The researchers said erythrulose could form from simpler molecules on icy dust grains drifting through space before becoming incorporated into more complex chemical systems. More than 340 molecules have previously been detected in interstellar space within the Milky Way, but no sugar had been identified until now.

The discovery strengthens a growing body of evidence suggesting that some of the organic compounds needed for life may have reached Earth from space.

“Sugar and sugar-related compounds have been found in asteroids, but the discovery of these compounds in interstellar space strengthens suggestions that our solar system may have been seeded with pre-existing organic compounds,” said Mark Sephton, a professor of Earth science and engineering at Imperial College London who was not involved in the study.
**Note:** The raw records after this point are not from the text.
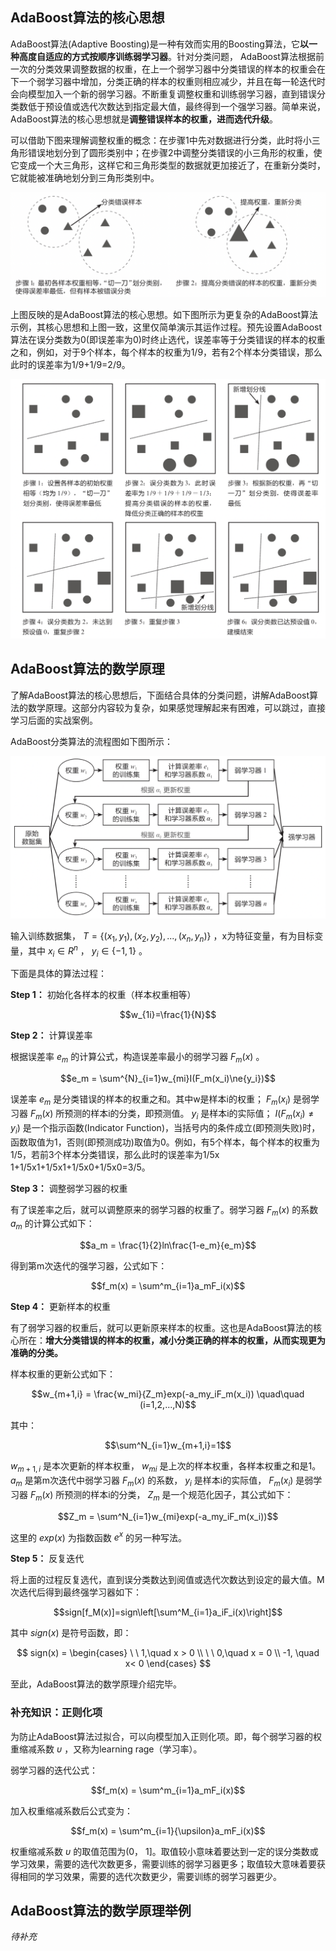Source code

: ## AdaBoost算法的核心思想

AdaBoost算法(Adaptive Boosting)是一种有效而实用的Boosting算法，它**以一种高度自适应的方式按顺序训练弱学习器**。针对分类问题， AdaBoost算法根据前一次的分类效果调整数据的权重，在上一个弱学习器中分类错误的样本的权重会在下一个弱学习器中增加，分类正确的样本的权重则相应减少，并且在每一轮迭代时会向模型加入一个新的弱学习器。不断重复调整权重和训练弱学习器，直到错误分类数低于预设值或选代次数达到指定最大值，最终得到一个强学习器。简单来说，AdaBoost算法的核心思想就是**调整错误样本的权重，进而选代升级**。

可以借助下图来理解调整权重的概念：在步骤1中先对数据进行分类，此时将小三角形错误地划分到了圆形类别中；在步骤2中调整分类错误的小三角形的权重，使它变成一个大三角形，这样它和三角形类型的数据就更加接近了，在重新分类时，它就能被准确地划分到三角形类别中。

![AdaBoost-图1](../../images/ai/adaboost_1.png)

上图反映的是AdaBoost算法的核心思想。如下图所示为更复杂的AdaBoost算法示例，其核心思想和上图一致，这里仅简单演示其运作过程。预先设置AdaBoost算法在误分类数为0(即误差率为0)时终止选代，误差率等于分类错误的样本的权重之和，例如，对于9个样本，每个样本的权重为1/9，若有2个样本分类错误，那么此时的误差率为1/9+1/9=2/9。

![AdaBoost-图2](../../images/ai/adaboost_2.png)

## AdaBoost算法的数学原理
了解AdaBoost算法的核心思想后，下面结合具体的分类问题，讲解AdaBoost算法的数学原理。这部分内容较为复杂，如果感觉理解起来有困难，可以跳过，直接学习后面的实战案例。

AdaBoost分类算法的流程图如下图所示：

![AdaBoost-图3](../../images/ai/adaboost_3.png)

输入训练数据集， $T=\{(x_1,y_1), (x_2,y_2),...,(x_n,y_n)\}$ ，x为特征变量，有为目标变量，其中 $x_i\in{R^n}$ ， $y_i\in\{-1, 1\}$ 。

下面是具体的算法过程：

**Step 1：** 初始化各样本的权重（样本权重相等）

$$w_{1i}=\frac{1}{N}$$

**Step 2：** 计算误差率

根据误差率 $e_m$ 的计算公式，构造误差率最小的弱学习器 $F_m(x)$ 。

$$e_m = \sum^{N}_{i=1}w_{mi}I(F_m(x_i)\ne{y_i})$$

误差率 $e_m$ 是分类错误的样本的权重之和。其中w是样本i的权重； $F_m (x_i)$ 是弱学习器 $F_m (x)$ 所预测的样本i的分类，即预测值。 $y_i$ 是样本i的实际值； $I(F_m(x_i) \ne y_i)$ 是一个指示函数(Indicator Function)，当括号内的条件成立(即预测失败)时，函数取值为1，否则(即预测成功)取值为0。例如，有5个样本，每个样本的权重为1/5，若前3个样本分类错误，那么此时的误差率为1/5x 1+1/5x1+1/5x1+1/5x0+1/5x0=3/5。

**Step 3：** 调整弱学习器的权重

有了误差率之后，就可以调整原来的弱学习器的权重了。弱学习器 $F_m (x)$ 的系数 $a_m$ 的计算公式如下：

$$a_m = \frac{1}{2}ln\frac{1-e_m}{e_m}$$

得到第m次迭代的强学习器，公式如下：

$$f_m(x) = \sum^m_{i=1}a_mF_i(x)$$

**Step 4：** 更新样本的权重

有了弱学习器的权重后，就可以更新原来样本的权重。这也是AdaBoost算法的核心所在：**增大分类错误的样本的权重，减小分类正确的样本的权重，从而实现更为准确的分类。**

样本权重的更新公式如下：

$$w_{m+1,i} = \frac{w_mi}{Z_m}exp(-a_my_iF_m(x_i)) \quad\quad (i=1,2,...,N)$$

其中：

$$\sum^N_{i=1}w_{m+1,i}=1$$

$w_{m+1,i}$ 是本次更新的样本权重， $w_{mi}$ 是上次的样本权重，各样本权重之和是1。 $a_m$ 是第m次迭代中弱学习器 $F_m(x)$ 的系数， $y_i$ 是样本i的实际值， $F_m(x_i)$ 是弱学习器 $F_m(x)$ 所预测的样本i的分类， $Z_m$ 是一个规范化因子，其公式如下：

$$Z_m = \sum^N_{i=1}w_{mi}exp(-a_my_iF_m(x_i))$$

这里的 $exp(x)$ 为指数函数 $e^x$ 的另一种写法。

**Step 5：** 反复迭代

将上面的过程反复选代，直到误分类数达到阅值或选代次数达到设定的最大值。M次选代后得到最终强学习器如下：

$$sign[f_M(x)]=sign\left[\sum^M_{i=1}a_iF_i(x)\right]$$

其中 $sign(x)$ 是符号函数，即：

$$
sign(x) = \begin{cases}
\ \ 1,\quad x > 0 \\
\ \ 0,\quad x = 0 \\
-1, \quad x< 0
\end{cases}
$$

至此，AdaBoost算法的数学原理介绍完毕。

### 补充知识：正则化项

为防止AdaBoost算法过拟合，可以向模型加入正则化项。即，每个弱学习器的权重缩减系数 $\upsilon$ ，又称为learning rage（学习率）。

弱学习器的迭代公式：

$$f_m(x) = \sum^m_{i=1}a_mF_i(x)$$

加入权重缩减系数后公式变为：

$$f_m(x) = \sum^m_{i=1}{\upsilon}a_mF_i(x)$$

权重缩减系数 $\upsilon$ 的取值范围为(0， 1]。取值较小意味着要达到一定的误分类数或学习效果，需要的选代次数更多，需要训练的弱学习器更多；取值较大意味着要获得相同的学习效果，需要的选代次数更少，需要训练的弱学习器更少。


## AdaBoost算法的数学原理举例

*待补充*




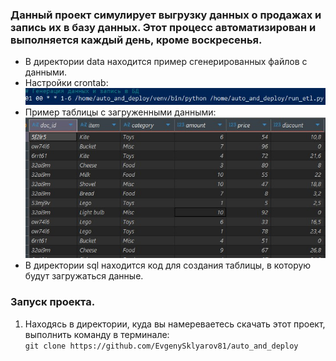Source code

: ### Данный проект симулирует выгрузку данных о продажах и запись их в базу данных. Этот процесс автоматизирован и выполняется каждый день, кроме воскресенья.

* В директории data находится пример сгенерированных файлов с данными.  
* Настройки crontab:  
![](img/crontab.jpg)  
* Пример таблицы с загруженными данными:  
![](img/table_sales.jpg)  
* В директории sql находится код для создания таблицы, в которую будут загружаться данные.  

### Запуск проекта.  
1. Находясь в директории, куда вы намереваетесь скачать этот проект, выполнить команду в терминале:  
`git clone https://github.com/EvgenySklyarov81/auto_and_deploy`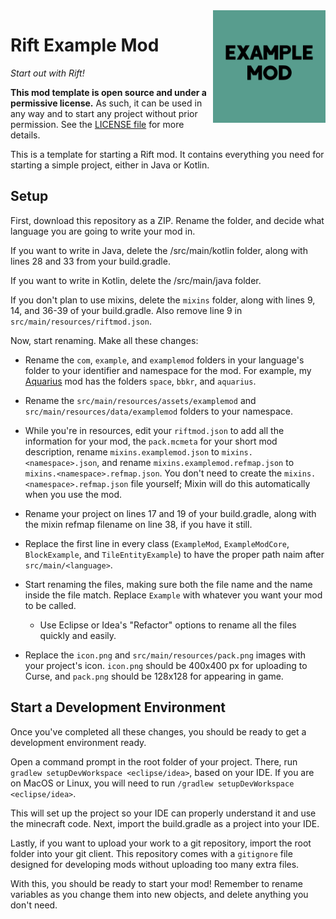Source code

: <img src="icon.png" align="right" width="180px"/>

# Rift Example Mod

*Start out with Rift!*

**This mod template is open source and under a permissive license.** As such, it can be used in any way and to start any project without prior permission. See the [LICENSE file](LICENSE) for more details.

This is a template for starting a Rift mod. It contains everything you need for starting a simple project, either in Java or Kotlin.

## Setup

First, download this repository as a ZIP. Rename the folder, and decide what language you are going to write your mod in.

If you want to write in Java, delete the /src/main/kotlin folder, along with lines 28 and 33 from your build.gradle.

If you want to write in Kotlin, delete the /src/main/java folder.

If you don't plan to use mixins, delete the `mixins` folder, along with lines 9, 14, and 36-39 of your build.gradle. Also remove line 9 in `src/main/resources/riftmod.json`.

Now, start renaming. Make all these changes:

- Rename the `com`, `example`, and `examplemod` folders in your language's folder to your identifier and namespace for the mod. For example, my [Aquarius](https://github.com/Boundarybreaker/Aquarius) mod has the folders `space`, `bbkr`, and `aquarius`.

- Rename the `src/main/resources/assets/examplemod` and `src/main/resources/data/examplemod` folders to your namespace.

- While you're in resources, edit your `riftmod.json` to add all the information for your mod, the `pack.mcmeta` for your short mod description,  rename `mixins.examplemod.json` to `mixins.<namespace>.json`, and rename `mixins.examplemod.refmap.json` to `mixins.<namespace>.refmap.json`. You don't need to create the `mixins.<namespace>.refmap.json` file yourself; Mixin will do this automatically when you use the mod.

- Rename your project on lines 17 and 19 of your build.gradle, along with the mixin refmap filename on line 38, if you have it still.

- Replace the first line in every class (`ExampleMod`, `ExampleModCore`, `BlockExample`, and `TileEntityExample`) to have the proper path naim after `src/main/<language>`.

- Start renaming the files, making sure both the file name and the name inside the file match. Replace `Example` with whatever you want your mod to be called.
    - Use Eclipse or Idea's "Refactor" options to rename all the files quickly and easily.

- Replace the `icon.png` and `src/main/resources/pack.png` images with your project's icon. `icon.png` should be 400x400 px for uploading to Curse, and `pack.png` should be 128x128 for appearing in game.

## Start a Development Environment

Once you've completed all these changes, you should be ready to get a development environment ready.

Open a command prompt in the root folder of your project. There, run `gradlew setupDevWorkspace <eclipse/idea>`, based on your IDE. If you are on MacOS or Linux, you will need to run `/gradlew setupDevWorkspace <eclipse/idea>`.

This will set up the project so your IDE can properly understand it and use the minecraft code. Next, import the build.gradle as a project into your IDE.

Lastly, if you want to upload your work to a git repository, import the root folder into your git client. This repository comes with a `gitignore` file designed for developing mods without uploading too many extra files.

With this, you should be ready to start your mod! Remember to rename variables as you change them into new objects, and delete anything you don't need.
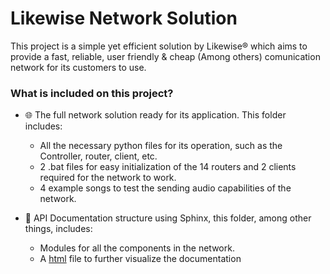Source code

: # Likewise Network Solution
This project is a simple yet efficient solution by Likewise® which aims to provide a fast, reliable, user friendly & cheap (Among others) comunication network for its customers to use.

### What is included on this project?
- 🌐 The full network solution ready for its application. This folder includes:
  - All the necessary python files for its operation, such as the Controller, router, client, etc.
  - 2 .bat files for easy initialization of the 14 routers and 2 clients required for the network to work.
  - 4 example songs to test the sending audio capabilities of the network.

- 📃 API Documentation structure using Sphinx, this folder, among other things, includes:
  - Modules for all the components in the network.
  - A [html]([index](https://github.com/Sebastianfiet/Likewise_NetworkSolution/blob/main/Documentation/_build/html/index.html)) file to further visualize the documentation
Scientists have previously detected sugars including ribose and glucose in primitive meteorites and in samples returned from the asteroid Bennu, supporting the theory that organic molecules may have formed in space before being delivered to Earth.

Sephton said sugars could have become incorporated into asteroids during their formation and later reached Earth’s surface through meteorite impacts.

Yoshihiro Furukawa, a professor in the Department of Earth Sciences at Japan’s Tohoku University who helped identify sugars in Bennu samples, said the latest discovery had long been anticipated.

“This finding is very interesting, as we have been waiting for an actual detection like this,” he said.

The researchers estimated that between 500,000 metric tons and 50 million metric tons of erythrulose could have reached Earth during the Late Heavy Bombardment about 4 billion years ago, when asteroids are thought to have frequently struck the inner planets, although scientists continue to debate the extent of that period.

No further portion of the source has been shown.